Totaly agree, sandboxing isn't a trivial topic, in fact even one of the hardest. That's why we decided to focus on a QML-only application environment and only consider to add C++ support in the future.
Good call! :) That will let you get going and then give the hard core people speed later on.
Building a native interface to allow isolated processes running 3rd party C++ stuff to safely communicate with their QML frontend could very likely be possible, the underlying OS would separate their virtual memory spaces (thus eliminating lots of security issues), restrict access to host system's resources through a unified API and things like SEGFAULT's could not shoot down the entire client in case of one application's malfunction.
Yep, exactly!
The only thing I fear is that JavaScript is pretty slow in comparison to well optimized C++, which would drain the battery of mobile devices, and usually JS is much more RAM thirsty.
This is a pretty big deal.
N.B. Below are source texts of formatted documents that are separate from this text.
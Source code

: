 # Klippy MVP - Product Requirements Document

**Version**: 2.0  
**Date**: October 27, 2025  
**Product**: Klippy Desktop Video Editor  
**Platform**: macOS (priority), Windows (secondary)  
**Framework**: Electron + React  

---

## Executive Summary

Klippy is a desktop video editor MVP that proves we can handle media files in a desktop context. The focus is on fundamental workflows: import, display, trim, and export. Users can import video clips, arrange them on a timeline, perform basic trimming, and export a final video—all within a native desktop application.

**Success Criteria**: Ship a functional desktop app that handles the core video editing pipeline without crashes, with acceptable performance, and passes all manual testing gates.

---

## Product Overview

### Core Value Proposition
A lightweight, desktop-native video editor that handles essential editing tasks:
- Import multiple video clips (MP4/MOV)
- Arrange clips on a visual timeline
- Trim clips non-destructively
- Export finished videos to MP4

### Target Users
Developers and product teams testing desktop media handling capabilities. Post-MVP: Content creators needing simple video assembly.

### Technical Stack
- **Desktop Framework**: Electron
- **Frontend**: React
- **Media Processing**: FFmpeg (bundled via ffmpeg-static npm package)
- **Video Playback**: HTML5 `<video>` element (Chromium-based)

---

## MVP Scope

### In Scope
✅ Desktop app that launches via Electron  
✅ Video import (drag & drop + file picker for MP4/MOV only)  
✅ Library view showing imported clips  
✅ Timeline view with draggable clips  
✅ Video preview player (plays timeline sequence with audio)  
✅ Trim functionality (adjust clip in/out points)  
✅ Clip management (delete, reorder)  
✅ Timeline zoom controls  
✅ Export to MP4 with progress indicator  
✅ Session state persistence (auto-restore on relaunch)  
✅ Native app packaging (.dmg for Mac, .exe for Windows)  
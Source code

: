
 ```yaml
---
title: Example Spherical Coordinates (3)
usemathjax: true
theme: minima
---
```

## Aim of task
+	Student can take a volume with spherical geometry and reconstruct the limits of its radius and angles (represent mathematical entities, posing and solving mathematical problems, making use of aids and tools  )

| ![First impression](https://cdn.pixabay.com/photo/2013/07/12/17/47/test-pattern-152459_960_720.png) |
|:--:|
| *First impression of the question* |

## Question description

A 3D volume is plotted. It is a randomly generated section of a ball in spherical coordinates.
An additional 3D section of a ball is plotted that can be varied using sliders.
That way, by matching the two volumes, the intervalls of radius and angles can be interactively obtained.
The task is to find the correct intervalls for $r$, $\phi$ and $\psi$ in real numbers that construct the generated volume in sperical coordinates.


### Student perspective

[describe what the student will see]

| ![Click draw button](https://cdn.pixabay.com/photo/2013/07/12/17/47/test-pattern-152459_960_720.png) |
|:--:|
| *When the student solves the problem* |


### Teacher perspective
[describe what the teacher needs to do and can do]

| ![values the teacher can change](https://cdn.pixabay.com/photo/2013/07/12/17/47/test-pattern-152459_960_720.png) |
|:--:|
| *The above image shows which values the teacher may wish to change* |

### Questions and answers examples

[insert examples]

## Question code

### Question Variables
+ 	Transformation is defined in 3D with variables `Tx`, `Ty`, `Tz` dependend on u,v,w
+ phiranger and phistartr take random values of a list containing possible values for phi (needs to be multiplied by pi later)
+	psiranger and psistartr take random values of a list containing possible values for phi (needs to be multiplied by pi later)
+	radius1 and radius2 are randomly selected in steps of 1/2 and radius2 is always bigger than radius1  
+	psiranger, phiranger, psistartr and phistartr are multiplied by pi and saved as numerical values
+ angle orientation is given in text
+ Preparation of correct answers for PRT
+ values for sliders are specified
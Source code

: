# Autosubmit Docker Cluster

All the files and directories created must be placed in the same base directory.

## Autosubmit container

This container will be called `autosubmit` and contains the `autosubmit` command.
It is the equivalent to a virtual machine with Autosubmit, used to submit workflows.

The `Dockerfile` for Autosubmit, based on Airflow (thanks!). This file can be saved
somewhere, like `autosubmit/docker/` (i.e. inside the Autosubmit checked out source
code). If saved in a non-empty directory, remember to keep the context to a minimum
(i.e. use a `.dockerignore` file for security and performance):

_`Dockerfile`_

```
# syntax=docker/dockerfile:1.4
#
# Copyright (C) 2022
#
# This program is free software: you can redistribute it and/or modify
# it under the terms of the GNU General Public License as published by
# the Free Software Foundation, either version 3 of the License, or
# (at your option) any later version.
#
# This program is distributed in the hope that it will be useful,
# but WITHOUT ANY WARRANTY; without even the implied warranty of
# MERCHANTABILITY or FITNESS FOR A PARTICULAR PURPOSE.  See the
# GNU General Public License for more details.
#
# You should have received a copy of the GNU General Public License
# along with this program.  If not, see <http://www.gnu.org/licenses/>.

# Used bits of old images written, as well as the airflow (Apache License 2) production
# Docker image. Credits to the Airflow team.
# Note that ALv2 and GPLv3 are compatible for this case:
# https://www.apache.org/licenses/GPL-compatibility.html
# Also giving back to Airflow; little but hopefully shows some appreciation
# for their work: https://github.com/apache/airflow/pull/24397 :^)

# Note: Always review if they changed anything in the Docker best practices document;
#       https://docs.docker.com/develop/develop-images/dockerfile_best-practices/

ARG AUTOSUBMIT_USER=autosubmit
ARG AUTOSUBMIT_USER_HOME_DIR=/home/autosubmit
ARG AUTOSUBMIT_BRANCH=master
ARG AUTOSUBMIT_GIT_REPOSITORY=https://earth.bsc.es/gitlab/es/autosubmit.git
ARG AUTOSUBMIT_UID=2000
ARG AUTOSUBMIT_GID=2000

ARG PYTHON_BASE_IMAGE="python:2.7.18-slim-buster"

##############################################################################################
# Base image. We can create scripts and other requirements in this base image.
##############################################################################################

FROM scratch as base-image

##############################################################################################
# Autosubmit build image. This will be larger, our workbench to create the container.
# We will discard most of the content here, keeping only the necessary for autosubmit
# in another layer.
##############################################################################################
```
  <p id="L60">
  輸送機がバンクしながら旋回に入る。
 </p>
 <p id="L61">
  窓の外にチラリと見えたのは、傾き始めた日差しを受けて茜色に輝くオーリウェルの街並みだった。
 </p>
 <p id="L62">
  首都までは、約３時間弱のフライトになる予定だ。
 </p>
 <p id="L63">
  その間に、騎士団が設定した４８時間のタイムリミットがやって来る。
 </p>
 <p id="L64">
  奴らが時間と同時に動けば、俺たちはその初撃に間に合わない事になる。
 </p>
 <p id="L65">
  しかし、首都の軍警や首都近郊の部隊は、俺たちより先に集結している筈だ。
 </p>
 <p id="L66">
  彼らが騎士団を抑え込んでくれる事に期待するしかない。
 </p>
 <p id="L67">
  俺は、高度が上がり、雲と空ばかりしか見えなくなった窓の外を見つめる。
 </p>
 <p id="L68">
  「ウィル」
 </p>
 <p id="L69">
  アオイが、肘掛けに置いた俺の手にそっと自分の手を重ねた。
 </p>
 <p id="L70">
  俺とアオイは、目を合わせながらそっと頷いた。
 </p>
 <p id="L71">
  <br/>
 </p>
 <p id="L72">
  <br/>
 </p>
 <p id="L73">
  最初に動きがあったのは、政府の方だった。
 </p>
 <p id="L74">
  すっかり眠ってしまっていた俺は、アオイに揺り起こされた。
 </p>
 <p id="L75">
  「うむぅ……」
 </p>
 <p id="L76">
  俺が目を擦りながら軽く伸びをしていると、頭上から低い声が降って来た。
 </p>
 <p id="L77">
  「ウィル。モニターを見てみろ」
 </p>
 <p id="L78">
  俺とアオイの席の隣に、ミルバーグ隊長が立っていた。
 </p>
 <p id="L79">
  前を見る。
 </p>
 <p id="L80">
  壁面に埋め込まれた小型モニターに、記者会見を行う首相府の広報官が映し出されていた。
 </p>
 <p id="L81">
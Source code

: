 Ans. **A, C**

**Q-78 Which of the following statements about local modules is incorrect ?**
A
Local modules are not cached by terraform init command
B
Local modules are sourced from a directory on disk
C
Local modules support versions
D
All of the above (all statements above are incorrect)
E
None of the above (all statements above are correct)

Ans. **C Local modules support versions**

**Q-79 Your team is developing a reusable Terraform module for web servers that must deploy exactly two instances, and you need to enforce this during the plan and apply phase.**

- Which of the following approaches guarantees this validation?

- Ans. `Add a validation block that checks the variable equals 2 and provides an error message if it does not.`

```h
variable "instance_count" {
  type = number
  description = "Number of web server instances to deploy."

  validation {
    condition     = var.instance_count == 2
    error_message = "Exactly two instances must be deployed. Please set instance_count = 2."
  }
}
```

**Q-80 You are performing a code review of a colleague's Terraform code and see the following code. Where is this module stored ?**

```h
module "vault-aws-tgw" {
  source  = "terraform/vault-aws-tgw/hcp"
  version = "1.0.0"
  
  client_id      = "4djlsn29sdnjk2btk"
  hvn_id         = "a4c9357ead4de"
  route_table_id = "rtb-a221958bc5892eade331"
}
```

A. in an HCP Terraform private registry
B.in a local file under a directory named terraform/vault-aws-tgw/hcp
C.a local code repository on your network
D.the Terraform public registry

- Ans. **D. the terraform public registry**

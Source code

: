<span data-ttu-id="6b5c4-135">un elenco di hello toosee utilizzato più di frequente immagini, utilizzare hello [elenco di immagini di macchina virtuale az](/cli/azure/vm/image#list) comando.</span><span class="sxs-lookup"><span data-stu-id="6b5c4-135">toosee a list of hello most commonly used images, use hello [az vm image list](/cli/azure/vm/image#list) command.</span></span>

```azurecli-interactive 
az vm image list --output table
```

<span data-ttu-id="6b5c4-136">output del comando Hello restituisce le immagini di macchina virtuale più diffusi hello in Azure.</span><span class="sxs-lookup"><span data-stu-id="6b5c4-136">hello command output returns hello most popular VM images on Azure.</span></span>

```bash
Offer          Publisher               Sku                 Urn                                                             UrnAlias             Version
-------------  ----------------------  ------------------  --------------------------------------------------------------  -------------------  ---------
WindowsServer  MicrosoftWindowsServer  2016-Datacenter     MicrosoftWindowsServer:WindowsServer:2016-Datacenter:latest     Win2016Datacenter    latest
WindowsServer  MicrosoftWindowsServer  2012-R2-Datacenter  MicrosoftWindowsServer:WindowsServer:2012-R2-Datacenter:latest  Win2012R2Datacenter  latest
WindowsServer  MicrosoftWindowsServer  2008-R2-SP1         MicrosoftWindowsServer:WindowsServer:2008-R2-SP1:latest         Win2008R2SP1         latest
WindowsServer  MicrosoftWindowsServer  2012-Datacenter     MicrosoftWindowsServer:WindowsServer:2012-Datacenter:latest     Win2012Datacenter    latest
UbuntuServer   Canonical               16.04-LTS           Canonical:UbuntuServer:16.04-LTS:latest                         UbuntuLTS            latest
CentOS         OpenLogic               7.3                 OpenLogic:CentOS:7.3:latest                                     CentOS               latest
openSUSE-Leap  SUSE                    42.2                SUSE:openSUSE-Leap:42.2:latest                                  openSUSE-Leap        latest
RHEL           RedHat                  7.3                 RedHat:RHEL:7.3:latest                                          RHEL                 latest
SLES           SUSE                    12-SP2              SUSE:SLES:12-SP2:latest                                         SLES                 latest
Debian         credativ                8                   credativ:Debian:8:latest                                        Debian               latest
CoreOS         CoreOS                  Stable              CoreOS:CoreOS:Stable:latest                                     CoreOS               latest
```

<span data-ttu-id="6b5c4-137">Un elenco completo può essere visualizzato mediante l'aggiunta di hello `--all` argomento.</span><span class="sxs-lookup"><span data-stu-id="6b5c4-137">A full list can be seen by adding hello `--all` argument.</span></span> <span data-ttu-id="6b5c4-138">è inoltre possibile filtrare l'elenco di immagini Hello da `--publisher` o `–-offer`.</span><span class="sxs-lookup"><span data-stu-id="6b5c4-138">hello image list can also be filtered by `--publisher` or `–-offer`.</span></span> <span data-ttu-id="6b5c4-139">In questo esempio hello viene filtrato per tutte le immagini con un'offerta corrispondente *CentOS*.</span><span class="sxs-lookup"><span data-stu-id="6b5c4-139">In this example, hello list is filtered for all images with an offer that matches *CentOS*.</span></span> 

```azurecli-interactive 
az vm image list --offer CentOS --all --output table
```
There is a HUGE difference as I'm sure you know between C++ and JS or QML. The speed difference and battery drain would probably by 20x or so (from my experience anyway). Mostly speed diff, I don't know for sure on battery drain. And the RAM requirements for Java and JS are huge. I threw an Upsource instance (from Jetbrains) on an AWS micro t1 and it didn't have enough ram to run it. It has 2gb. That should have been way more than enough. A similar application to upsource written in C++ would take, I dunno, maybe 100MB? Maybe.. Anecdotal evidence, but it really opened my eyes to the performance issues and requirements of things that are not C/C++. ;)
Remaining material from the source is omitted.